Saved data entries
- - - - -

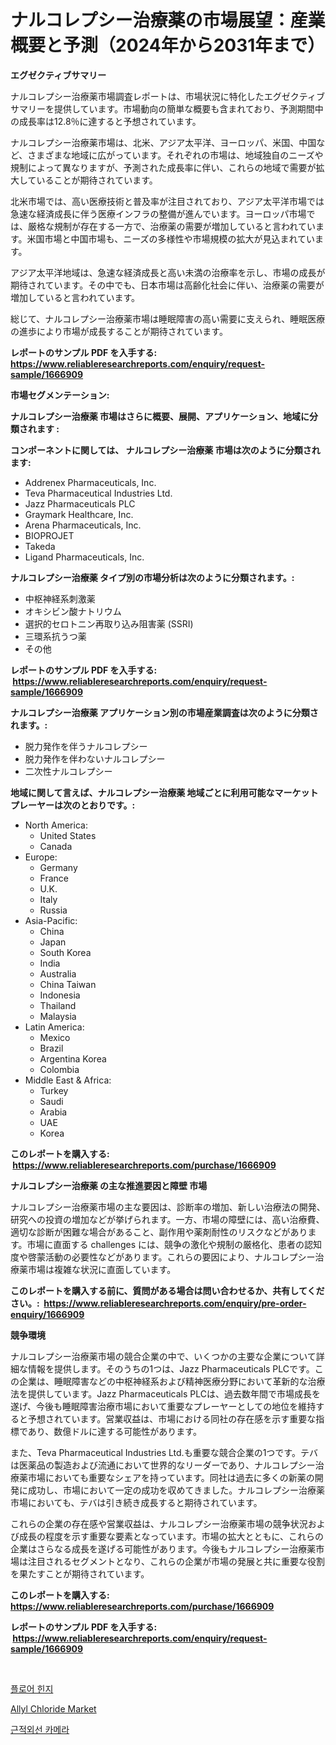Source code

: <p><h1>ナルコレプシー治療薬の市場展望：産業概要と予測（2024年から2031年まで）</h1></p><p><strong>エグゼクティブサマリー</strong></p>
<p><p>ナルコレプシー治療薬市場調査レポートは、市場状況に特化したエグゼクティブサマリーを提供しています。市場動向の簡単な概要も含まれており、予測期間中の成長率は12.8％に達すると予想されています。</p><p>ナルコレプシー治療薬市場は、北米、アジア太平洋、ヨーロッパ、米国、中国など、さまざまな地域に広がっています。それぞれの市場は、地域独自のニーズや規制によって異なりますが、予測された成長率に伴い、これらの地域で需要が拡大していることが期待されています。</p><p>北米市場では、高い医療技術と普及率が注目されており、アジア太平洋市場では急速な経済成長に伴う医療インフラの整備が進んでいます。ヨーロッパ市場では、厳格な規制が存在する一方で、治療薬の需要が増加していると言われています。米国市場と中国市場も、ニーズの多様性や市場規模の拡大が見込まれています。</p><p>アジア太平洋地域は、急速な経済成長と高い未満の治療率を示し、市場の成長が期待されています。その中でも、日本市場は高齢化社会に伴い、治療薬の需要が増加していると言われています。</p><p>総じて、ナルコレプシー治療薬市場は睡眠障害の高い需要に支えられ、睡眠医療の進歩により市場が成長することが期待されています。</p></p>
<p><strong>レポートのサンプル PDF を入手する: <a href="https://www.reliableresearchreports.com/enquiry/request-sample/1666909">https://www.reliableresearchreports.com/enquiry/request-sample/1666909</a></strong></p>
<p><strong>市場セグメンテーション:</strong></p>
<p><strong> ナルコレプシー治療薬 市場はさらに概要、展開、アプリケーション、地域に分類されます :</strong></p>
<p><strong>コンポーネントに関しては、 ナルコレプシー治療薬 市場は次のように分類されます: &nbsp;</strong></p>
<p><ul><li>Addrenex Pharmaceuticals, Inc.</li><li>Teva Pharmaceutical Industries Ltd.</li><li>Jazz Pharmaceuticals PLC</li><li>Graymark Healthcare, Inc.</li><li>Arena Pharmaceuticals, Inc.</li><li>BIOPROJET</li><li>Takeda</li><li>Ligand Pharmaceuticals, Inc.</li></ul></p>
<p><strong> ナルコレプシー治療薬 タイプ別の市場分析は次のように分類されます。:</strong></p>
<p><ul><li>中枢神経系刺激薬</li><li>オキシビン酸ナトリウム</li><li>選択的セロトニン再取り込み阻害薬 (SSRI)</li><li>三環系抗うつ薬</li><li>その他</li></ul></p>
<p><strong>レポートのサンプル PDF を入手する: &nbsp;<a href="https://www.reliableresearchreports.com/enquiry/request-sample/1666909">https://www.reliableresearchreports.com/enquiry/request-sample/1666909</a></strong></p>
<p><strong> ナルコレプシー治療薬 アプリケーション別の市場産業調査は次のように分類されます。:</strong></p>
<p><ul><li>脱力発作を伴うナルコレプシー</li><li>脱力発作を伴わないナルコレプシー</li><li>二次性ナルコレプシー</li></ul></p>
<p><strong>地域に関して言えば、ナルコレプシー治療薬 地域ごとに利用可能なマーケットプレーヤーは次のとおりです。:</strong></p>
<p><ul>
    <li>
        North America:
        <ul>
            <li>United States</li>
            <li>Canada</li>
        </ul>
    </li>
    <li>
        Europe:
        <ul>
            <li>Germany</li>
            <li>France</li>
            <li>U.K.</li>
            <li>Italy</li>
            <li>Russia</li>
        </ul>
    </li>
    <li>
        Asia-Pacific:
        <ul>
            <li>China</li>
            <li>Japan</li>
            <li>South Korea</li>
            <li>India</li>
            <li>Australia</li>
            <li>China Taiwan</li>
            <li>Indonesia</li>
            <li>Thailand</li>
            <li>Malaysia</li>
        </ul>
    </li>
    <li>
        Latin America:
        <ul>
            <li>Mexico</li>
            <li>Brazil</li>
            <li>Argentina Korea</li>
            <li>Colombia</li>
        </ul>
    </li>
    <li>
        Middle East & Africa:
        <ul>
            <li>Turkey</li>
            <li>Saudi</li>
            <li>Arabia</li>
            <li>UAE</li>
            <li>Korea</li>
        </ul>
    </li>
    </ul></p>
<p><strong>このレポートを購入する: &nbsp;<a href="https://www.reliableresearchreports.com/purchase/1666909">https://www.reliableresearchreports.com/purchase/1666909</a></strong></p>
<p><strong>ナルコレプシー治療薬 の主な推進要因と障壁 市場</strong></p>
<p><p>ナルコレプシー治療薬市場の主な要因は、診断率の増加、新しい治療法の開発、研究への投資の増加などが挙げられます。一方、市場の障壁には、高い治療費、適切な診断が困難な場合があること、副作用や薬剤耐性のリスクなどがあります。市場に直面する challenges には、競争の激化や規制の厳格化、患者の認知度や啓蒙活動の必要性などがあります。これらの要因により、ナルコレプシー治療薬市場は複雑な状況に直面しています。</p></p>
<p><strong>このレポートを購入する前に、質問がある場合は問い合わせるか、共有してください。:&nbsp; <a href="https://www.reliableresearchreports.com/enquiry/pre-order-enquiry/1666909">https://www.reliableresearchreports.com/enquiry/pre-order-enquiry/1666909</a></strong></p>
<p><strong>競争環境</strong></p>
<p><p>ナルコレプシー治療薬市場の競合企業の中で、いくつかの主要な企業について詳細な情報を提供します。そのうちの1つは、Jazz Pharmaceuticals PLCです。この企業は、睡眠障害などの中枢神経系および精神医療分野において革新的な治療法を提供しています。Jazz Pharmaceuticals PLCは、過去数年間で市場成長を遂げ、今後も睡眠障害治療市場において重要なプレーヤーとしての地位を維持すると予想されています。営業収益は、市場における同社の存在感を示す重要な指標であり、数億ドルに達する可能性があります。</p><p>また、Teva Pharmaceutical Industries Ltd.も重要な競合企業の1つです。テバは医薬品の製造および流通において世界的なリーダーであり、ナルコレプシー治療薬市場においても重要なシェアを持っています。同社は過去に多くの新薬の開発に成功し、市場において一定の成功を収めてきました。ナルコレプシー治療薬市場においても、テバは引き続き成長すると期待されています。</p><p>これらの企業の存在感や営業収益は、ナルコレプシー治療薬市場の競争状況および成長の程度を示す重要な要素となっています。市場の拡大とともに、これらの企業はさらなる成長を遂げる可能性があります。今後もナルコレプシー治療薬市場は注目されるセグメントとなり、これらの企業が市場の発展と共に重要な役割を果たすことが期待されています。</p></p>
<p><strong>このレポートを購入する: &nbsp; <a href="https://www.reliableresearchreports.com/purchase/1666909">https://www.reliableresearchreports.com/purchase/1666909</a></strong></p>
<p><strong>レポートのサンプル PDF を入手する: &nbsp;<a href="https://www.reliableresearchreports.com/enquiry/request-sample/1666909">https://www.reliableresearchreports.com/enquiry/request-sample/1666909</a></strong><strong></strong></p>
<p>&nbsp;</p>
<p><p><a href="https://medium.com/@georgebesoiu20221/%EB%B0%94%EB%8B%A5-%ED%9E%8C%EC%A7%80-%EC%8B%9C%EC%9E%A5-%EB%B6%84%EC%84%9D-cagr-%EC%8B%9C%EC%9E%A5-%EC%84%B8%EB%B6%84%ED%99%94-%EB%B0%8F-%EC%84%B8%EA%B3%84-%EC%82%B0%EC%97%85-%EA%B0%9C%EC%9A%94-03ff4cfd8287">플로어 힌지</a></p><p><a href="https://picayune-night-cbd.notion.site/Allyl-Chloride-Market-Size-Growing-and-Forecasted-for-period-from-2024-2031-and-provides-complete--469c9fa21df549378d3fed4fabc935bb">Allyl Chloride Market</a></p><p><a href="https://medium.com/@isariontaru/%EA%B7%BC%EC%A0%81%EC%99%B8%EC%84%A0-%EC%B9%B4%EB%A9%94%EB%9D%BC-%EC%8B%9C%EC%9E%A5-%EC%8B%9C%EC%9E%A5-%EC%A0%90%EC%9C%A0%EC%9C%A8-%EC%8B%9C%EC%9E%A5-%EB%8F%99%ED%96%A5-%EB%B0%8F-%EB%AF%B8%EB%9E%98-%EC%84%B1%EC%9E%A5-%ED%83%90%EA%B5%AC-97418c4c8d49">근적외선 카메라</a></p></p>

- - - - -

> TASK TO COMPLETE: Using only the data above, copy out the lines that include the word "Korea".

> OUTPUT:
            <li>South Korea</li>
            <li>Argentina Korea</li>
            <li>Korea</li>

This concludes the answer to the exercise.